> **What the task requires**
Respond with nothing but the number of lines in this data that include the word "targets".

> **Raw data**
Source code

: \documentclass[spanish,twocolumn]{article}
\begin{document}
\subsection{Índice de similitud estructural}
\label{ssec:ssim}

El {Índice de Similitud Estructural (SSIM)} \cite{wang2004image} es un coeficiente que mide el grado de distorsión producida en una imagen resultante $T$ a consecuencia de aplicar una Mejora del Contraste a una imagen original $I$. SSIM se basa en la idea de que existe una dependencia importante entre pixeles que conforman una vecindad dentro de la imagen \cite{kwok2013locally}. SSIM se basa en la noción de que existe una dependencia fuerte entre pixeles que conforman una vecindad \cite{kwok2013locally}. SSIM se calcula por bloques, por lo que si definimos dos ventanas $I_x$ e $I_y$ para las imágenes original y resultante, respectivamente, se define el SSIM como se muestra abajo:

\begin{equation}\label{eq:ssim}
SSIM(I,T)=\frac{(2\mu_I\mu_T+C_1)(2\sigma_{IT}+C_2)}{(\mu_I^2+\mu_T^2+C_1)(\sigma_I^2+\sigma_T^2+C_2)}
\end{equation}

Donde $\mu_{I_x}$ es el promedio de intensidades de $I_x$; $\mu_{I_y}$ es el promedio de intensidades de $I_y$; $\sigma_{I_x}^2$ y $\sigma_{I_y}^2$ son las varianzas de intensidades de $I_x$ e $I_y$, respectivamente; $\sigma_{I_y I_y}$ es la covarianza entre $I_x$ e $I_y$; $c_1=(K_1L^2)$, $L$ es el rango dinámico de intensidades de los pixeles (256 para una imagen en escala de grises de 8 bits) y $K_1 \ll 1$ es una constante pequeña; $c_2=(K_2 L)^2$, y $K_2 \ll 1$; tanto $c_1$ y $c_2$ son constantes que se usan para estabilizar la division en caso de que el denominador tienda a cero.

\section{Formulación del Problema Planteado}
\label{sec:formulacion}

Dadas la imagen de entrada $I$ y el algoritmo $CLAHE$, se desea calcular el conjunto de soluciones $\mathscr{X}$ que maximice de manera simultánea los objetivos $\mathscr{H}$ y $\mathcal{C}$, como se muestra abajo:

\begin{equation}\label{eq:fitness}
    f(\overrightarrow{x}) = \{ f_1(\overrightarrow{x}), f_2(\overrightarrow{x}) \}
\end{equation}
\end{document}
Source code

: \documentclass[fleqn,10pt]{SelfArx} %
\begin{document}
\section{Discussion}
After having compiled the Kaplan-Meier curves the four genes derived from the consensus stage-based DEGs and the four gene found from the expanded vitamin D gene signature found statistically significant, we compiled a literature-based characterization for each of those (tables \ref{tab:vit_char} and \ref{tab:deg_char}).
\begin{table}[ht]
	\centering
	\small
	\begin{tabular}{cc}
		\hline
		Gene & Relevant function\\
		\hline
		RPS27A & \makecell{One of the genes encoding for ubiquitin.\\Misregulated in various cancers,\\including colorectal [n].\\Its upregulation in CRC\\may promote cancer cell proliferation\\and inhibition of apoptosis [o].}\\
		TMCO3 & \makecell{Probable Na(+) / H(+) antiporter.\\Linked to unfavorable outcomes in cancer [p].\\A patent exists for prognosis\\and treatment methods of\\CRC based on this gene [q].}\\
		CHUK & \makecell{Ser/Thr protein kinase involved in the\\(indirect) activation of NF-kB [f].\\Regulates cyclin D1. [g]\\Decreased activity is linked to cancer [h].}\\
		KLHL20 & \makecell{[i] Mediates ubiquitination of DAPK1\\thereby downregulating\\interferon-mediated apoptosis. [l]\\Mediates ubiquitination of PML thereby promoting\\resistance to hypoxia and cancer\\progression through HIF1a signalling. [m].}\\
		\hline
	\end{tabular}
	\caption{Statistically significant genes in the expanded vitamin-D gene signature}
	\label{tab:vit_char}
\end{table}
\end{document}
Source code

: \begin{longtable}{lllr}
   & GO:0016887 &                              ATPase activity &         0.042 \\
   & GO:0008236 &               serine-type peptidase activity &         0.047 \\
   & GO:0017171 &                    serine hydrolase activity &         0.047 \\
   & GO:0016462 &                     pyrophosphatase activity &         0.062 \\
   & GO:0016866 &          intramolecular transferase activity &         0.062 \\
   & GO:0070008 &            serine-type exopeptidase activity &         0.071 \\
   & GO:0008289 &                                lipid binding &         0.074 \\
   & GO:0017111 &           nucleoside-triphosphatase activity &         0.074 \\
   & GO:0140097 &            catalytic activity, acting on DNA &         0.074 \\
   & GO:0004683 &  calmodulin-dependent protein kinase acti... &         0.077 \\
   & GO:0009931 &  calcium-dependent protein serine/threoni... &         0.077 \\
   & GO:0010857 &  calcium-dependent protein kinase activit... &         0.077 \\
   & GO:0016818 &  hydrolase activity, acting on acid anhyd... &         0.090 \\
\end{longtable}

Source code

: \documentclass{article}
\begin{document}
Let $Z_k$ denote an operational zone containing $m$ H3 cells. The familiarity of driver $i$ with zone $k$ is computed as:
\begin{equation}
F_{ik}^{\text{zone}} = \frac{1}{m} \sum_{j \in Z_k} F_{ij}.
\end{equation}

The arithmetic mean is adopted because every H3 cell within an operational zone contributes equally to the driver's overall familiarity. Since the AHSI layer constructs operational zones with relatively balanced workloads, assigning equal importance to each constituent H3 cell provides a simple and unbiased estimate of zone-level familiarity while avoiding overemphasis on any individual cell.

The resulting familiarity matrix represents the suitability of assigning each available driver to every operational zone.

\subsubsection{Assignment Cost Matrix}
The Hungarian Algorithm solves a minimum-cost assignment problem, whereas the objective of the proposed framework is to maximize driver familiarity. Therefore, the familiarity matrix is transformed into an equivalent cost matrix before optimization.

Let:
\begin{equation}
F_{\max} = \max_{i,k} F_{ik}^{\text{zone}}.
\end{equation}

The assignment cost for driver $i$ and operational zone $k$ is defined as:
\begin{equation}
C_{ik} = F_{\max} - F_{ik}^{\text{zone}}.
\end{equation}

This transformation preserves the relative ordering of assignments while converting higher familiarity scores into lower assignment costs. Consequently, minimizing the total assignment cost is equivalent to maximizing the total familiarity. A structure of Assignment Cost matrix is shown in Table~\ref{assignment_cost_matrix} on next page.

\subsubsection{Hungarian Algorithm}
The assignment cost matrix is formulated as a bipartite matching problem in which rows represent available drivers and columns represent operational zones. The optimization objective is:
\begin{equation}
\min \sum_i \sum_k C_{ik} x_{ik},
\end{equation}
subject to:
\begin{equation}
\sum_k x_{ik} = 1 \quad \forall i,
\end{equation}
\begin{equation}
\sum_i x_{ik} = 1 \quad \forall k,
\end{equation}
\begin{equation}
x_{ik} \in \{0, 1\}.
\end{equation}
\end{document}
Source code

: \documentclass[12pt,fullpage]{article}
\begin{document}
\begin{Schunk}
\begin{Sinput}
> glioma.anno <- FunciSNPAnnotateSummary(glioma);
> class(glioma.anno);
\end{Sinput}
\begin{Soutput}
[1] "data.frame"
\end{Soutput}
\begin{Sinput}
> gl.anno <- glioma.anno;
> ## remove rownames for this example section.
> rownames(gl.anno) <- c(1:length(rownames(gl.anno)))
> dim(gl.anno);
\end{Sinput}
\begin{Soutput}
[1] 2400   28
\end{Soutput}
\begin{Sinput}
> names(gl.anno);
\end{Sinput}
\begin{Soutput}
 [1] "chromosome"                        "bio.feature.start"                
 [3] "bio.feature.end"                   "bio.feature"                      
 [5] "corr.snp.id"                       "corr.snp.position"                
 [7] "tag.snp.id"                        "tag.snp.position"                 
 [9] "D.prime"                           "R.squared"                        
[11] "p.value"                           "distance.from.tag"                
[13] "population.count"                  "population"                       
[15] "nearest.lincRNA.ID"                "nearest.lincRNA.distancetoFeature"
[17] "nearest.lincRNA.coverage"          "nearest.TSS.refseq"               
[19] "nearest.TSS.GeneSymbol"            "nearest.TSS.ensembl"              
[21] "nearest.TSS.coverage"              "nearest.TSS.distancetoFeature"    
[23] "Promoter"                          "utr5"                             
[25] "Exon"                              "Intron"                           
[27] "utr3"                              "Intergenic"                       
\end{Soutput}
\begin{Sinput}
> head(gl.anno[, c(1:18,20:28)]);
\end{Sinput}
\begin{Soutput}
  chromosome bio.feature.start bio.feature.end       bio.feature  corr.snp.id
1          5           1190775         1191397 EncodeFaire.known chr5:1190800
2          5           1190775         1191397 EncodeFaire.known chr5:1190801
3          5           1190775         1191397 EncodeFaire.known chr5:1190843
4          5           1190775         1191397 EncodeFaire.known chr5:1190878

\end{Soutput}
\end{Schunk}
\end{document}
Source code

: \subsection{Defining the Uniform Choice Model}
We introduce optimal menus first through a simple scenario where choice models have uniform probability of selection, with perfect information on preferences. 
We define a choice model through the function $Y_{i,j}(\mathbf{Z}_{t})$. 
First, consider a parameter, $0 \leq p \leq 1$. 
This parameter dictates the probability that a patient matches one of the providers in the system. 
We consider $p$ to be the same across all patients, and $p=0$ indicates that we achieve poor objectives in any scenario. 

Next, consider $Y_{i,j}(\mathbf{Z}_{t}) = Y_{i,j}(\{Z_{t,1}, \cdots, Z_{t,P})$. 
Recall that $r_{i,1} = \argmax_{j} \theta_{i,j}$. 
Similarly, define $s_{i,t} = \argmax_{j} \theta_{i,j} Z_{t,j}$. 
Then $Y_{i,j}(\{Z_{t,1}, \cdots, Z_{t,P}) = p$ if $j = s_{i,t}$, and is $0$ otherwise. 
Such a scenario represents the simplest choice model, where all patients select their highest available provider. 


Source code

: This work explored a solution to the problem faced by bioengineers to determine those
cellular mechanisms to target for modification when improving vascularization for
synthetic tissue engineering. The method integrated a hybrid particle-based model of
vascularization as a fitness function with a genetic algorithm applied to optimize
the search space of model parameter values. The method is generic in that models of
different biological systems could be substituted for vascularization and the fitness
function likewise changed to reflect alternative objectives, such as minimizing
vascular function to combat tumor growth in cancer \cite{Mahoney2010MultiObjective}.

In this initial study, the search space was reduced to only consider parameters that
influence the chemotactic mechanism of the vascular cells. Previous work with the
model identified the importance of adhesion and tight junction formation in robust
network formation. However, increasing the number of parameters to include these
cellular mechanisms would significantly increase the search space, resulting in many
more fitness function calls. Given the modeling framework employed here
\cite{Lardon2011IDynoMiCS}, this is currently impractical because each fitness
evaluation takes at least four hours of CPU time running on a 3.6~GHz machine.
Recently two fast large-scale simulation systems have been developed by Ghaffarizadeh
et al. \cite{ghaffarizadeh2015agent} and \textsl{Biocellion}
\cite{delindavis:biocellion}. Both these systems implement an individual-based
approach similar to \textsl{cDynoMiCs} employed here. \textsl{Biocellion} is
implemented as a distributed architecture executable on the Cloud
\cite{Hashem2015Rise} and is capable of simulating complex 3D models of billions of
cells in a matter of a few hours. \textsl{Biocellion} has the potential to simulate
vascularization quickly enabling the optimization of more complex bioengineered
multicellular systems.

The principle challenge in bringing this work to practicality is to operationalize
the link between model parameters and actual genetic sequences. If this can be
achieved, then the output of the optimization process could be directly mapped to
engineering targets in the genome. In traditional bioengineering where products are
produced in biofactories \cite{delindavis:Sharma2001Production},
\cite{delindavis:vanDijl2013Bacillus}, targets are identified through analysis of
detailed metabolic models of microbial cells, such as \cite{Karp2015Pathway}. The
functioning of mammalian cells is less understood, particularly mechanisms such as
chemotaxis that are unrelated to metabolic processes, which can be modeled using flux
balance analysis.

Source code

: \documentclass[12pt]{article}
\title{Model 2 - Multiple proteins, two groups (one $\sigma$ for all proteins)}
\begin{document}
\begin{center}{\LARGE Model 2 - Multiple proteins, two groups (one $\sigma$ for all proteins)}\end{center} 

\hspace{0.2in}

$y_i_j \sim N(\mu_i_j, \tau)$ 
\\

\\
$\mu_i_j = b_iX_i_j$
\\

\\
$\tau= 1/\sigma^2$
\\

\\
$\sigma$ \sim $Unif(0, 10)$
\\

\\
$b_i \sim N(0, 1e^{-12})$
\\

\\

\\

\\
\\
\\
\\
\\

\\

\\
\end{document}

> **Output below**
2